**Task statement**
In full and without edits, write out the data that follows.

[Source data]
• • • •
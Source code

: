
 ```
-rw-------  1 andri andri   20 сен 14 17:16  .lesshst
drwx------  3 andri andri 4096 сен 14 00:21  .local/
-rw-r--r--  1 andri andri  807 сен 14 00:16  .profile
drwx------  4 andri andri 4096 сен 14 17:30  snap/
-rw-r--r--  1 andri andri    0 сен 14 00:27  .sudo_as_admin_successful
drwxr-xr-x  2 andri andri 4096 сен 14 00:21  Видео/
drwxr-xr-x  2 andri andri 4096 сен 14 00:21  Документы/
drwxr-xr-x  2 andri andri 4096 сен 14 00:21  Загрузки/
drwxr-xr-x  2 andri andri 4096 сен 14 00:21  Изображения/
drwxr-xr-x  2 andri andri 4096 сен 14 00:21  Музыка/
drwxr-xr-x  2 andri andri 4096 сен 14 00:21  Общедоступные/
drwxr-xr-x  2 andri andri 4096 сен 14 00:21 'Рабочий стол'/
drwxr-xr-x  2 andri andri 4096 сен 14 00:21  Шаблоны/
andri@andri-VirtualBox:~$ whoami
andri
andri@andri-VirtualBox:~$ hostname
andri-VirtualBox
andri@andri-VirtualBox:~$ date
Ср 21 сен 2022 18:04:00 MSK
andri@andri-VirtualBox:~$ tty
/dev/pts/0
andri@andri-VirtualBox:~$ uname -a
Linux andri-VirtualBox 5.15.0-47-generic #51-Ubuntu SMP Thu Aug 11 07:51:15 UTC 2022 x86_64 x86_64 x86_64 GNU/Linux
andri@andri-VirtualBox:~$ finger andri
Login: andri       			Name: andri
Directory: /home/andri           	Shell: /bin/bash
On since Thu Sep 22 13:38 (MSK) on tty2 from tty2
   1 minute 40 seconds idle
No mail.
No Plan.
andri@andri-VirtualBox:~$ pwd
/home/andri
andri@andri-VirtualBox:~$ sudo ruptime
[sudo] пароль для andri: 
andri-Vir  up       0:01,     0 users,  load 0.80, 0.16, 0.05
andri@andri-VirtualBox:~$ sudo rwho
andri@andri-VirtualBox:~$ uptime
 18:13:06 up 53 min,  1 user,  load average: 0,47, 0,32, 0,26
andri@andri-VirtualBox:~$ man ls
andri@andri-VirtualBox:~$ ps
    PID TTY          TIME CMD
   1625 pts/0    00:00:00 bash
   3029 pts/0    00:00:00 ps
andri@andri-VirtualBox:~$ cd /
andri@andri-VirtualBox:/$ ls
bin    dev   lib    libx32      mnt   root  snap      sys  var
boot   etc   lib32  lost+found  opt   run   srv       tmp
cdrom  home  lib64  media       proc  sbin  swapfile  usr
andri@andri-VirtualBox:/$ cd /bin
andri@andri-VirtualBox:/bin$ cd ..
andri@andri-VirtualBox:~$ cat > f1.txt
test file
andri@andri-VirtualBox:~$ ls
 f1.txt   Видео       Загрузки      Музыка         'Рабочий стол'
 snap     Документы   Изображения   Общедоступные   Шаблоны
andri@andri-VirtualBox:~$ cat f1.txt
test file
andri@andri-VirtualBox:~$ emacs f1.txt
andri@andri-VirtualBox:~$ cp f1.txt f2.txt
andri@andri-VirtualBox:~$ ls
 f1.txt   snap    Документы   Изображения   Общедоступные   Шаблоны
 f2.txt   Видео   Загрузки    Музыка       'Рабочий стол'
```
• • • •
**Task response**
Source code

:
 ```
-rw-------  1 andri andri   20 сен 14 17:16  .lesshst
drwx------  3 andri andri 4096 сен 14 00:21  .local/
-rw-r--r--  1 andri andri  807 сен 14 00:16  .profile
drwx------  4 andri andri 4096 сен 14 17:30  snap/
-rw-r--r--  1 andri andri    0 сен 14 00:27  .sudo_as_admin_successful
drwxr-xr-x  2 andri andri 4096 сен 14 00:21  Видео/
drwxr-xr-x  2 andri andri 4096 сен 14 00:21  Документы/
drwxr-xr-x  2 andri andri 4096 сен 14 00:21  Загрузки/
drwxr-xr-x  2 andri andri 4096 сен 14 00:21  Изображения/
drwxr-xr-x  2 andri andri 4096 сен 14 00:21  Музыка/
drwxr-xr-x  2 andri andri 4096 сен 14 00:21  Общедоступные/
drwxr-xr-x  2 andri andri 4096 сен 14 00:21 'Рабочий стол'/
drwxr-xr-x  2 andri andri 4096 сен 14 00:21  Шаблоны/
andri@andri-VirtualBox:~$ whoami
andri
andri@andri-VirtualBox:~$ hostname
andri-VirtualBox
andri@andri-VirtualBox:~$ date
Ср 21 сен 2022 18:04:00 MSK
andri@andri-VirtualBox:~$ tty
/dev/pts/0
andri@andri-VirtualBox:~$ uname -a
Linux andri-VirtualBox 5.15.0-47-generic #51-Ubuntu SMP Thu Aug 11 07:51:15 UTC 2022 x86_64 x86_64 x86_64 GNU/Linux
andri@andri-VirtualBox:~$ finger andri
Login: andri       			Name: andri
Directory: /home/andri           	Shell: /bin/bash
On since Thu Sep 22 13:38 (MSK) on tty2 from tty2
   1 minute 40 seconds idle
No mail.
No Plan.
andri@andri-VirtualBox:~$ pwd
/home/andri
andri@andri-VirtualBox:~$ sudo ruptime
[sudo] пароль для andri: 
andri-Vir  up       0:01,     0 users,  load 0.80, 0.16, 0.05
andri@andri-VirtualBox:~$ sudo rwho
andri@andri-VirtualBox:~$ uptime
 18:13:06 up 53 min,  1 user,  load average: 0,47, 0,32, 0,26
andri@andri-VirtualBox:~$ man ls
andri@andri-VirtualBox:~$ ps
    PID TTY          TIME CMD
   1625 pts/0    00:00:00 bash
   3029 pts/0    00:00:00 ps
andri@andri-VirtualBox:~$ cd /
andri@andri-VirtualBox:/$ ls
bin    dev   lib    libx32      mnt   root  snap      sys  var
boot   etc   lib32  lost+found  opt   run   srv       tmp
cdrom  home  lib64  media       proc  sbin  swapfile  usr
andri@andri-VirtualBox:/$ cd /bin
andri@andri-VirtualBox:/bin$ cd ..
andri@andri-VirtualBox:~$ cat > f1.txt
test file
andri@andri-VirtualBox:~$ ls
 f1.txt   Видео       Загрузки      Музыка         'Рабочий стол'
 snap     Документы   Изображения   Общедоступные   Шаблоны
andri@andri-VirtualBox:~$ cat f1.txt
test file
andri@andri-VirtualBox:~$ emacs f1.txt
andri@andri-VirtualBox:~$ cp f1.txt f2.txt
andri@andri-VirtualBox:~$ ls
 f1.txt   snap    Документы   Изображения   Общедоступные   Шаблоны
 f2.txt   Видео   Загрузки    Музыка       'Рабочий стол'
```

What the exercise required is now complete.